In our previous example, we saw how we could evaluate a RAG system using some simple metrics such as recall. Let's see how we can use this to quickly experiment with different pipelines and get a quantiative idea of how good or bad different metrics stack up against each other

> Make sure to have set the environment variable `COHERE_API_KEY` in your shell for this section

### Re-Rankers

How do re-rankers affect the result of the final returned values

In [2]:
from lib.data import get_labels
from lib.db import get_table
from lib.models import EmbeddedPassage
import lancedb

db = lancedb.connect("../lance")
test_data = get_labels("../queries_single_label.json")
table = get_table(db,"ms_marco",EmbeddedPassage)

In [12]:
from lancedb.rerankers import CohereReranker
from lib.eval import score

def rerank_search(query,table,limit,query_type):
    reranker = CohereReranker()
    return [
        item["chunk_id"]
        for item in table.search(query, query_type=query_type).limit(limit).rerank(reranker=reranker).to_list()
    ]

query = test_data[0]
retrieved_chunk_ids = rerank_search(query['query'],table,25,"fts")
evaluation_metrics = score(retrieved_chunk_ids,query['selected_chunk_id'])
evaluation_metrics

{'mrr@3': 1.0,
 'mrr@5': 1.0,
 'mrr@10': 1.0,
 'mrr@15': 1.0,
 'mrr@25': 1.0,
 'recall@3': 1.0,
 'recall@5': 1.0,
 'recall@10': 1.0,
 'recall@15': 1.0,
 'recall@25': 1.0}

In [18]:
from lib.query import full_text_search,semantic_search
import pandas as pd
from tabulate import tabulate

test_data = get_labels("../queries_single_label.json")[:10]
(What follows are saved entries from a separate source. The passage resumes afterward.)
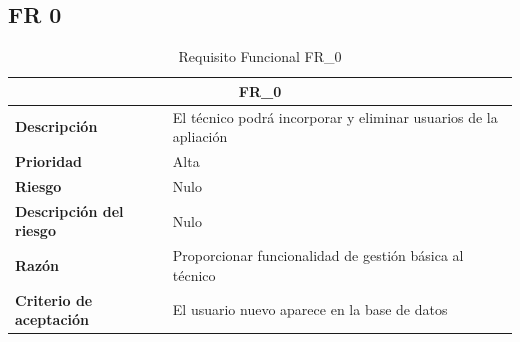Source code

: \documentclass{scrreprt}
\begin{document}
\subsection{FR 0}

\begin{table}[H]
    \label{tab:my-table}
    \begin{tabular}{|p{5cm}|p{11cm}|}
    \hline
    \multicolumn{2}{|c|}{\textbf{FR_0}} \\
    \hline
    \textbf{Descripción  }                      & El técnico podrá incorporar y eliminar usuarios de la apliación  \\ \hline
    \textbf{Prioridad}                          & Alta \\ \hline
    \textbf{Riesgo}                          & Nulo \\ \hline
    \textbf{Descripción del riesgo}                    & Nulo  \\ \hline
    \textbf{Razón}                   & Proporcionar funcionalidad de gestión básica al técnico  \\ \hline
    \textbf{Criterio de aceptación}                    & El usuario nuevo aparece en la base de datos  \\ \hline
    \end{tabular}%
    \caption{Requisito Funcional FR_0}
\end{table}
\end{document}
def rerank_semantic(table,queries,top_k):
    return [rerank_search(query['query'],table,top_k,"vector") for query in queries]

def rerank_fts(table,queries,top_k):
    return [rerank_search(query['query'],table,top_k,"fts") for query in queries]

candidates = {
    "Full Text Search": full_text_search,
    "Semantic Search": semantic_search,
    "Reranked Full Text Search" : rerank_fts,
    "Reranked Semantic":rerank_semantic
}
results = {}

for candidate,search_fn in candidates.items():
    search_results = search_fn(table,test_data,25)
    evaluation_metrics = [
        score(retrieved_chunk_ids,query['selected_chunk_id']) 
        for retrieved_chunk_ids,query in zip(search_results,test_data)
    ]
    results[candidate] = pd.DataFrame(evaluation_metrics).mean()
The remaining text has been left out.